# It's Adjustable!



## Rick Howard (Feb 25, 2012)

This call has taken me almost 2 months to get right. The call works as an adjustable enclosed reed call or an open reed call. The way it works is: Take the top off. There are 2 band on the toneboard. The larger band (Green) stays where it is at. The small o-ring (black) can be positioned on the toneboard where you like it. Put the top back on and you have an enclosed reed call. Take the top off and push the o-ring down and you have an open reed call. The sounds: Position the o-ring closer to the tip for high pitch screams. Position the the o-ring closer to the base of the toneboard and you get more rasp and deeper screams. With a little practice you can make this call do a lot. I would recommend that you notch the back of the toneboard where you like the sounds the best. Before doing that you should practice with the call and be sure you mark the spots you like best.

Don (youngdon) has been very helpful in testing this call. I sent him 2 different prototypes in the process. I sent him one.... He told me to try a different hobby..... I went back to swearing at my tools...... I sent him another one..... He told me to give up..... I went back to swearing at my tools........ Then we got it! All kidding aside Don was very helpful and encouraging. Thanks Don.

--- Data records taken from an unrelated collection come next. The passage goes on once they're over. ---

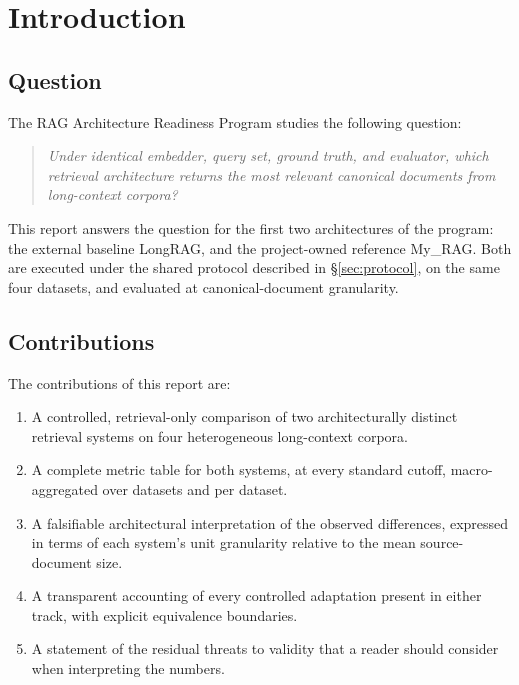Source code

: \documentclass[11pt,a4paper]{article}
\begin{document}
\section{Introduction}

\subsection{Question}
The RAG Architecture Readiness Program studies the following
question:

\begin{quote}
\emph{Under identical embedder, query set, ground truth, and
evaluator, which retrieval architecture returns the most relevant
canonical documents from long-context corpora?}
\end{quote}

This report answers the question for the first two architectures of
the program: the external baseline LongRAG, and the project-owned
reference My\_RAG. Both are executed under the shared protocol
described in \S\ref{sec:protocol}, on the same four datasets, and
evaluated at canonical-document granularity.

\subsection{Contributions}
The contributions of this report are:

\begin{enumerate}[leftmargin=1.5em,itemsep=0.15em]
  \item A controlled, retrieval-only comparison of two
    architecturally distinct retrieval systems on four
    heterogeneous long-context corpora.
  \item A complete metric table for both systems, at every standard
    cutoff, macro-aggregated over datasets and per dataset.
  \item A falsifiable architectural interpretation of the observed
    differences, expressed in terms of each system's unit
    granularity relative to the mean source-document size.
  \item A transparent accounting of every controlled adaptation
    present in either track, with explicit equivalence boundaries.
  \item A statement of the residual threats to validity that a
    reader should consider when interpreting the numbers.
\end{enumerate}
\end{document}
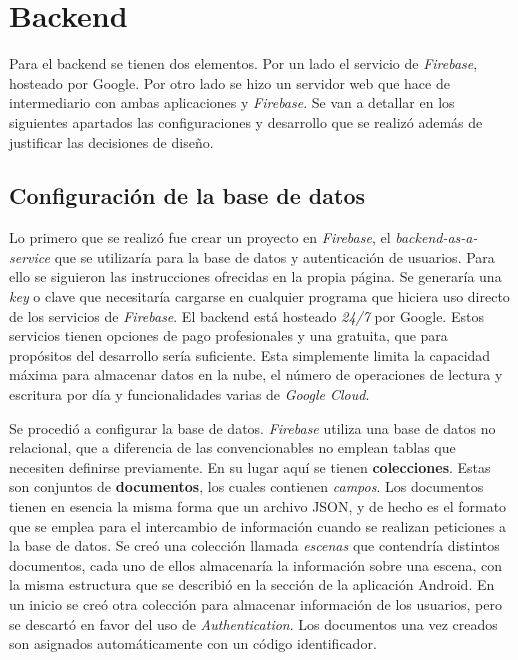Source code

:\section{Backend}

Para el backend se tienen dos elementos. Por un lado el servicio de \textit{Firebase}, hosteado por Google. Por otro lado se hizo un servidor web que hace de intermediario con ambas aplicaciones y \textit{Firebase}. Se van a detallar en los siguientes apartados las configuraciones y desarrollo que se realizó además de justificar las decisiones de diseño.

\subsection{Configuración de la base de datos}

Lo primero que se realizó fue crear un proyecto en \textit{Firebase}, el \textit{backend-as-a-service} que se utilizaría para la base de datos y autenticación de usuarios. Para ello se siguieron las instrucciones ofrecidas en la propia página. Se generaría una \textit{key} o clave que necesitaría cargarse en cualquier programa que hiciera uso directo de los servicios de \textit{Firebase}. El backend está hosteado \textit{24/7} por Google. Estos servicios tienen opciones de pago profesionales y una gratuita, que para propósitos del desarrollo sería suficiente. Esta simplemente limita la capacidad máxima para almacenar datos en la nube, el número de operaciones de lectura y escritura por día y funcionalidades varias de \textit{Google Cloud}.

Se procedió a configurar la base de datos. \textit{Firebase} utiliza una base de datos no relacional, que a diferencia de las convencionables no emplean tablas que necesiten definirse previamente. En su lugar aquí se tienen \textbf{colecciones}. Estas son conjuntos de \textbf{documentos}, los cuales contienen \textit{campos}. Los documentos tienen en esencia la misma forma que un archivo JSON, y de hecho es el formato que se emplea para el intercambio de información cuando se realizan peticiones a la base de datos. Se creó una colección llamada \textit{escenas} que contendría distintos documentos, cada uno de ellos almacenaría la información sobre una escena, con la misma estructura que se describió en la sección de la aplicación Android. En un inicio se creó otra colección para almacenar información de los usuarios, pero se descartó en favor del uso de \textit{Authentication}. Los documentos una vez creados son asignados automáticamente con un código identificador.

The one in the picture is Mesquite wood. I am asking $25 shipped on these guys. PM me if you want this one or if you want me to make you one. I have a few other types of wood I can use also. This call will be part of my regular line of calls.


----------



## youngdon (Mar 10, 2010)

These calls are awesome sounding, the versatility you can achieve from this one call is amazing.


----------



## prairiewolf (Feb 19, 2012)

That is one great looking call Rick. I am a little envious. LOL I really like your concept.


----------



## Rick Howard (Feb 25, 2012)

Thanks Ed. It did take a little swearing to get it to sound and function the way I wanted. I think it was worth it though.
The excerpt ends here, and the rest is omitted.